«N’ayez pas peur, nous sommes tous ensemble !» Moins connu en Suisse que «Femme, Vie, Liberté», ce slogan qui résonne dans les rues des villes iraniennes illustre pourtant l’état d’esprit de la population qui se soulève contre la répression politique. C’est particulièrement vrai pour la jeunesse, analyse l’avocate genevoise Mitra Sohrabi. «L’accès de la jeunesse iranienne à l’information, notamment celle véhiculée sur les réseaux sociaux, offre une alternative à la propagande de la République islamique qui ‘lobotomise’ celles et ceux qui sont nés sous le régime.»

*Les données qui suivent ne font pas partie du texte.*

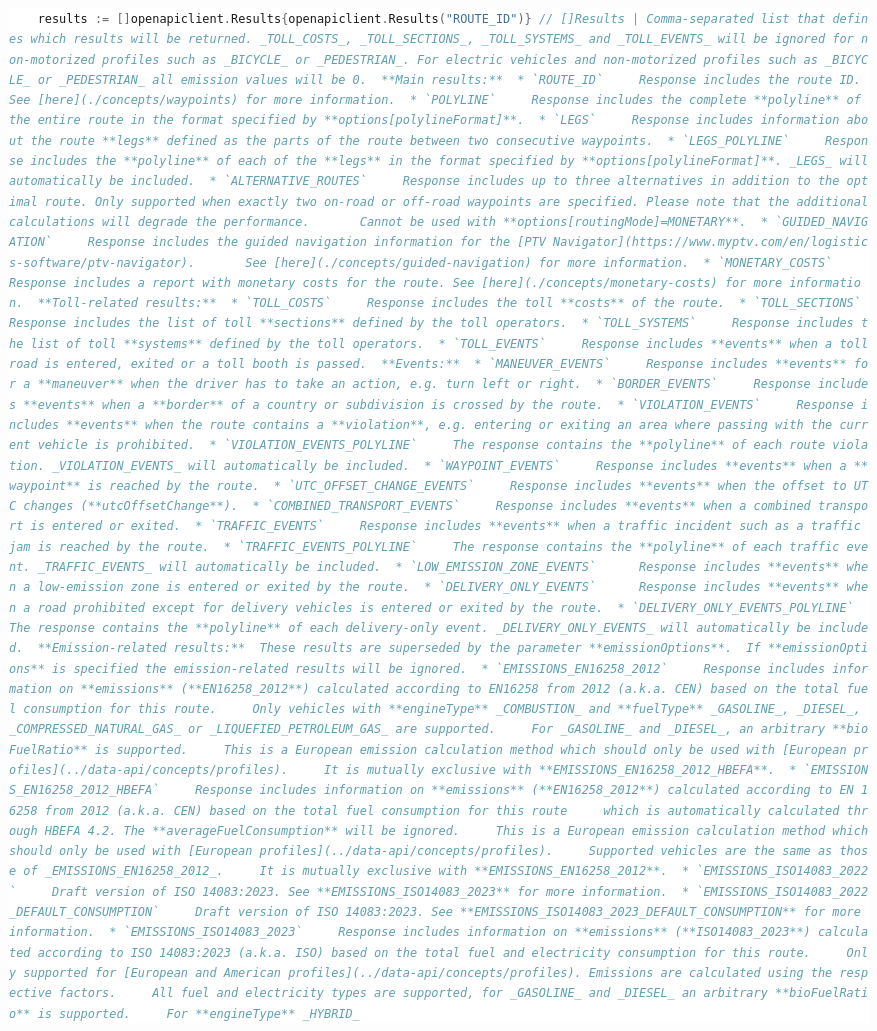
 ```go
	results := []openapiclient.Results{openapiclient.Results("ROUTE_ID")} // []Results | Comma-separated list that defines which results will be returned. _TOLL_COSTS_, _TOLL_SECTIONS_, _TOLL_SYSTEMS_ and _TOLL_EVENTS_ will be ignored for non-motorized profiles such as _BICYCLE_ or _PEDESTRIAN_. For electric vehicles and non-motorized profiles such as _BICYCLE_ or _PEDESTRIAN_ all emission values will be 0.  **Main results:**  * `ROUTE_ID`     Response includes the route ID. See [here](./concepts/waypoints) for more information.  * `POLYLINE`     Response includes the complete **polyline** of the entire route in the format specified by **options[polylineFormat]**.  * `LEGS`     Response includes information about the route **legs** defined as the parts of the route between two consecutive waypoints.  * `LEGS_POLYLINE`     Response includes the **polyline** of each of the **legs** in the format specified by **options[polylineFormat]**. _LEGS_ will automatically be included.  * `ALTERNATIVE_ROUTES`     Response includes up to three alternatives in addition to the optimal route. Only supported when exactly two on-road or off-road waypoints are specified. Please note that the additional calculations will degrade the performance.       Cannot be used with **options[routingMode]=MONETARY**.  * `GUIDED_NAVIGATION`     Response includes the guided navigation information for the [PTV Navigator](https://www.myptv.com/en/logistics-software/ptv-navigator).       See [here](./concepts/guided-navigation) for more information.  * `MONETARY_COSTS`     Response includes a report with monetary costs for the route. See [here](./concepts/monetary-costs) for more information.  **Toll-related results:**  * `TOLL_COSTS`     Response includes the toll **costs** of the route.  * `TOLL_SECTIONS`     Response includes the list of toll **sections** defined by the toll operators.  * `TOLL_SYSTEMS`     Response includes the list of toll **systems** defined by the toll operators.  * `TOLL_EVENTS`     Response includes **events** when a toll road is entered, exited or a toll booth is passed.  **Events:**  * `MANEUVER_EVENTS`     Response includes **events** for a **maneuver** when the driver has to take an action, e.g. turn left or right.  * `BORDER_EVENTS`     Response includes **events** when a **border** of a country or subdivision is crossed by the route.  * `VIOLATION_EVENTS`     Response includes **events** when the route contains a **violation**, e.g. entering or exiting an area where passing with the current vehicle is prohibited.  * `VIOLATION_EVENTS_POLYLINE`     The response contains the **polyline** of each route violation. _VIOLATION_EVENTS_ will automatically be included.  * `WAYPOINT_EVENTS`     Response includes **events** when a **waypoint** is reached by the route.  * `UTC_OFFSET_CHANGE_EVENTS`     Response includes **events** when the offset to UTC changes (**utcOffsetChange**).  * `COMBINED_TRANSPORT_EVENTS`     Response includes **events** when a combined transport is entered or exited.  * `TRAFFIC_EVENTS`     Response includes **events** when a traffic incident such as a traffic jam is reached by the route.  * `TRAFFIC_EVENTS_POLYLINE`     The response contains the **polyline** of each traffic event. _TRAFFIC_EVENTS_ will automatically be included.  * `LOW_EMISSION_ZONE_EVENTS`      Response includes **events** when a low-emission zone is entered or exited by the route.  * `DELIVERY_ONLY_EVENTS`      Response includes **events** when a road prohibited except for delivery vehicles is entered or exited by the route.  * `DELIVERY_ONLY_EVENTS_POLYLINE`     The response contains the **polyline** of each delivery-only event. _DELIVERY_ONLY_EVENTS_ will automatically be included.  **Emission-related results:**  These results are superseded by the parameter **emissionOptions**.  If **emissionOptions** is specified the emission-related results will be ignored.  * `EMISSIONS_EN16258_2012`     Response includes information on **emissions** (**EN16258_2012**) calculated according to EN16258 from 2012 (a.k.a. CEN) based on the total fuel consumption for this route.     Only vehicles with **engineType** _COMBUSTION_ and **fuelType** _GASOLINE_, _DIESEL_, _COMPRESSED_NATURAL_GAS_ or _LIQUEFIED_PETROLEUM_GAS_ are supported.     For _GASOLINE_ and _DIESEL_, an arbitrary **bioFuelRatio** is supported.     This is a European emission calculation method which should only be used with [European profiles](../data-api/concepts/profiles).     It is mutually exclusive with **EMISSIONS_EN16258_2012_HBEFA**.  * `EMISSIONS_EN16258_2012_HBEFA`     Response includes information on **emissions** (**EN16258_2012**) calculated according to EN 16258 from 2012 (a.k.a. CEN) based on the total fuel consumption for this route     which is automatically calculated through HBEFA 4.2. The **averageFuelConsumption** will be ignored.     This is a European emission calculation method which should only be used with [European profiles](../data-api/concepts/profiles).     Supported vehicles are the same as those of _EMISSIONS_EN16258_2012_.     It is mutually exclusive with **EMISSIONS_EN16258_2012**.  * `EMISSIONS_ISO14083_2022`     Draft version of ISO 14083:2023. See **EMISSIONS_ISO14083_2023** for more information.  * `EMISSIONS_ISO14083_2022_DEFAULT_CONSUMPTION`     Draft version of ISO 14083:2023. See **EMISSIONS_ISO14083_2023_DEFAULT_CONSUMPTION** for more information.  * `EMISSIONS_ISO14083_2023`     Response includes information on **emissions** (**ISO14083_2023**) calculated according to ISO 14083:2023 (a.k.a. ISO) based on the total fuel and electricity consumption for this route.     Only supported for [European and American profiles](../data-api/concepts/profiles). Emissions are calculated using the respective factors.     All fuel and electricity types are supported, for _GASOLINE_ and _DIESEL_ an arbitrary **bioFuelRatio** is supported.     For **engineType** _HYBRID_
```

Profil de femme stylisé sur le devant, illustration de manifestantes tirée d’une BD de Marjane Satrapi sur l’arrière, le T-shirt qu’elles arborent toutes affiche leur soutien aux Iraniennes. Elles sont six femmes, Suissesses d’origine iranienne – à l’exception d’une –, à être venues parler de leur engagement pour l’Iran dans les bureaux d’Amnesty à Genève. Six esprits acérés et complices qui animent une discussion passionnée. «Nous avons toutes été choquées par le crescendo sanguinaire des Gardiens de la révolution. Marquer notre soutien depuis la Suisse s’est imposé comme une évidence.» En quelques mois, Mercedes Novier, Leila Delarive, Patricia Bally, Tatiana Daneschwar Roux, Mitra Sohrabi et Isabelle Peillon ont su se faire une place sur les ondes de la RTS, dans les colonnes du Temps, de Blick et jusque dans la NZZ.
Tout remonte à octobre dernier, lorsque les deux premières fondent Zan, Zendegui, Azadi Suisse (Femme, Vie, Liberté en persan), une association pour soutenir et renforcer les droits des femmes en Iran et ailleurs. Helvétique, féministe, apolitique et sans affiliation religieuse, la jeune structure qui compte aujourd’hui quelque 150 membres a l’intention de faire bouger les lignes de la politique étrangère suisse. Et quel meilleur moyen d’attirer l’attention des parlementaires que de mobiliser l’opinion publique en faisant du bruit dans les médias ? Les six femmes ont récemment interpellé le Conseil fédéral. Elles espèrent que d’ici fin mars, à la suite de la prochaine session parlementaire, la diplomatie helvétique se sera alignée sur les sanctions prises par l’Union européenne.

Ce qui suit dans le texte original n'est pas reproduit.